Exercise instructions
The records come next. Copy all of them exactly.

Data to use
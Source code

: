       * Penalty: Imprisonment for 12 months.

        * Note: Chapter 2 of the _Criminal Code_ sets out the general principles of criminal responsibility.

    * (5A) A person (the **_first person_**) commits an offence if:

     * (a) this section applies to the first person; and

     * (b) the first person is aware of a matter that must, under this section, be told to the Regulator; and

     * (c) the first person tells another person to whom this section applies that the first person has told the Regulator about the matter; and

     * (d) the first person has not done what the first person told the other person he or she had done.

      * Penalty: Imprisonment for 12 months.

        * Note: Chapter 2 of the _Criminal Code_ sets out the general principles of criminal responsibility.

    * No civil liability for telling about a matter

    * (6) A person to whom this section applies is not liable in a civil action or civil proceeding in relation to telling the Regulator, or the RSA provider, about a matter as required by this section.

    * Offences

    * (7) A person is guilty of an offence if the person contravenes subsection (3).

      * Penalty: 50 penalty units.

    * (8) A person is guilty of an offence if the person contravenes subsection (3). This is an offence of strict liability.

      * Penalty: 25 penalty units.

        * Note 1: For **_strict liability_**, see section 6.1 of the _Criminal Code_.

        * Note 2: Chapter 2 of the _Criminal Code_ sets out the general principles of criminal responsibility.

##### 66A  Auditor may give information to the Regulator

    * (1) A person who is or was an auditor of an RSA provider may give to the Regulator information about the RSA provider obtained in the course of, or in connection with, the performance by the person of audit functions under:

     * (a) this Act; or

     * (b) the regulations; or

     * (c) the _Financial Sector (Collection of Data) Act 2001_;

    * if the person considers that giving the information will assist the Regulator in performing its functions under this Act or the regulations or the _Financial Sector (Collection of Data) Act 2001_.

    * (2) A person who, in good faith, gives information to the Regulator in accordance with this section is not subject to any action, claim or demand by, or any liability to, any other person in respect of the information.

Exercise output
Source code

:       * Penalty: Imprisonment for 12 months.

        * Note: Chapter 2 of the _Criminal Code_ sets out the general principles of criminal responsibility.

    * (5A) A person (the **_first person_**) commits an offence if:

     * (a) this section applies to the first person; and

     * (b) the first person is aware of a matter that must, under this section, be told to the Regulator; and

     * (c) the first person tells another person to whom this section applies that the first person has told the Regulator about the matter; and

     * (d) the first person has not done what the first person told the other person he or she had done.

      * Penalty: Imprisonment for 12 months.

        * Note: Chapter 2 of the _Criminal Code_ sets out the general principles of criminal responsibility.

    * No civil liability for telling about a matter

    * (6) A person to whom this section applies is not liable in a civil action or civil proceeding in relation to telling the Regulator, or the RSA provider, about a matter as required by this section.

    * Offences

    * (7) A person is guilty of an offence if the person contravenes subsection (3).

      * Penalty: 50 penalty units.

    * (8) A person is guilty of an offence if the person contravenes subsection (3). This is an offence of strict liability.

      * Penalty: 25 penalty units.

        * Note 1: For **_strict liability_**, see section 6.1 of the _Criminal Code_.

        * Note 2: Chapter 2 of the _Criminal Code_ sets out the general principles of criminal responsibility.

##### 66A  Auditor may give information to the Regulator

    * (1) A person who is or was an auditor of an RSA provider may give to the Regulator information about the RSA provider obtained in the course of, or in connection with, the performance by the person of audit functions under:

     * (a) this Act; or

     * (b) the regulations; or

     * (c) the _Financial Sector (Collection of Data) Act 2001_;

    * if the person considers that giving the information will assist the Regulator in performing its functions under this Act or the regulations or the _Financial Sector (Collection of Data) Act 2001_.

    * (2) A person who, in good faith, gives information to the Regulator in accordance with this section is not subject to any action, claim or demand by, or any liability to, any other person in respect of the information.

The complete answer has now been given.